Les articles 19 à 28 de la directive prévoient enfin des exceptions à l'application de la règle du pays d'origine dans les cas suivants :

- certains contrats et droits : les contrats de travail, les contrats de jouissance ou d'acquisition d'un bien, les droits détenus sur un bien immobilier, un navire ou un aéronef qui sont soumis à l'inscription sur un registre ;

- les droits réels des tiers sur un bien appartenant à une entreprise communautaire : ainsi, si ce bien est situé en France, le droit français s'applique ;

- les réserves de propriété, c'est-à-dire les droits du vendeur lorsque le bien acheté se trouve sur le territoire d'un Etat membre autre que l'Etat ayant adopté une mesure d'assainissement ou ouvert une procédure de liquidation ;

- la compensation d'une créance, c'est-à-dire la possibilité pour le créancier de sa créance avec la créance de l'entreprise d'assurance, lorsque la compensation est permise par la loi applicable à la créance de l'entreprise d'assurance ;

- les droits et obligations des participants à un marché réglementé, qui restent ainsi soumis aux règles de ce marché ;

- les dispositions de la loi de l'Etat membre relatifs à la nullité, à l'annulation, ou à l'inopposabilité des actes préjudiciables à l'ensemble des créanciers ne sont pas applicables, si le bénéficiaire d'un tel acte apporte la preuve que ce dernier est soumis à la loi d'un autre Etat membre et que cette loi ne permet par aucun moyen d'attaquer cet acte dans l'affaire en cause ;

- les tiers acquéreurs d'un bien d'une entreprise communautaire, après l'adoption d'une mesure d'assainissement ou l'ouverture d'une procédure de liquidation à son encontre ;

- les instances en cours.

Ces exceptions correspondent à des matières ressortissant très largement du droit civil pour lesquelles il n'existe pas, à ce stade, d'harmonisation suffisante des législations nationales au niveau communautaire. A cet égard, ces exceptions sont proches de celles figurant dans le règlement CE n° 1346/2000 du Conseil du 29 mai 2000 relatif aux procédures d'insolvabilité et applicable pour les procédures de droit commun, hors sociétés financières.

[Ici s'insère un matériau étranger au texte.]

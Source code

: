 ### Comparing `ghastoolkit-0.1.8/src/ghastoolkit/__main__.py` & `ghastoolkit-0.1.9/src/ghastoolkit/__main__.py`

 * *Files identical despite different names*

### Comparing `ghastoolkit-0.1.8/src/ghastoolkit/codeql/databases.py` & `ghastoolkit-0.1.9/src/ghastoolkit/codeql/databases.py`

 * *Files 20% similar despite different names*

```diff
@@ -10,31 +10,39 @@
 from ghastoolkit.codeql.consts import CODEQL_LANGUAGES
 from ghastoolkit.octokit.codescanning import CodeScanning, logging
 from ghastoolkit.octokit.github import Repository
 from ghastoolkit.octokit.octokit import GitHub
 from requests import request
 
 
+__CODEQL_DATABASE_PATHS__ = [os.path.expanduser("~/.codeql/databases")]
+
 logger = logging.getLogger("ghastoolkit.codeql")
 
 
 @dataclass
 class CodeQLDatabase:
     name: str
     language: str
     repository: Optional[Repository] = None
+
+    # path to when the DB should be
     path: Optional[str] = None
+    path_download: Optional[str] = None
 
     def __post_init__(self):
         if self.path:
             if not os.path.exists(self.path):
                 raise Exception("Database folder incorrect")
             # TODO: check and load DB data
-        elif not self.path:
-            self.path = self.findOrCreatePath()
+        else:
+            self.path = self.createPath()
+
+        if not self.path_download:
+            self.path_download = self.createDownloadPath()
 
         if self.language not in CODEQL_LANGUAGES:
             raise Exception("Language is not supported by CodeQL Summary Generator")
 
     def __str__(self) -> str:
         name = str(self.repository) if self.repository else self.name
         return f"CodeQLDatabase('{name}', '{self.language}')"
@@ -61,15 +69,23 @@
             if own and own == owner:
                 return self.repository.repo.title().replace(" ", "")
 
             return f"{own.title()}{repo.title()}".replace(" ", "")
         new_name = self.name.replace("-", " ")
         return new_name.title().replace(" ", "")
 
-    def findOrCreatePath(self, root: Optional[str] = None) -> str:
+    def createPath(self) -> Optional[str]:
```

3. Une action en manquement engagée contre la France pour non transposition de la directive

Votre rapporteur pour avis souligne en outre que le retard pris par la France dans la transposition de la présente directive a entraîné le déclenchement d'une procédure de sanction.

L'échéance pour la mise en oeuvre de la législation dans les Etats membres était fixée au 20 avril 2003. La Commission européenne a ainsi décidé le 23 octobre 2003 d'adresser des avis motivés à la France et à neuf autres Etats européens6(*) leur enjoignant de mettre rapidement en oeuvre la directive, dans le cadre de la procédure d'infraction prévue à l'article 226 du traité.

Faute de notification à la Commission européenne des mesures nationales envisagées pour transposer la directive, la Commission a engagé fin janvier une procédure en manquement devant la Cour de justice des communautés européennes (CJCE) pour non-transposition de la directive, à l'encontre de la France et de sept autres Etats européens7(*).

* 5 Plus précisément, l'article 10 de la directive distingue entre une situation de privilège spécial (sur les actifs avant provision technique) et un privilège général (sur la totalité des actifs).

* 6 La Belgique, l'Allemagne, la Grèce, le Luxembourg, les Pays-Bas, la Finlande, l'Espagne, la Suède et le Royaume-Uni.

* 7 La Belgique, la Grèce, le Luxembourg, les Pays-Bas, la Finlande, la Suède et le Royaume-Uni.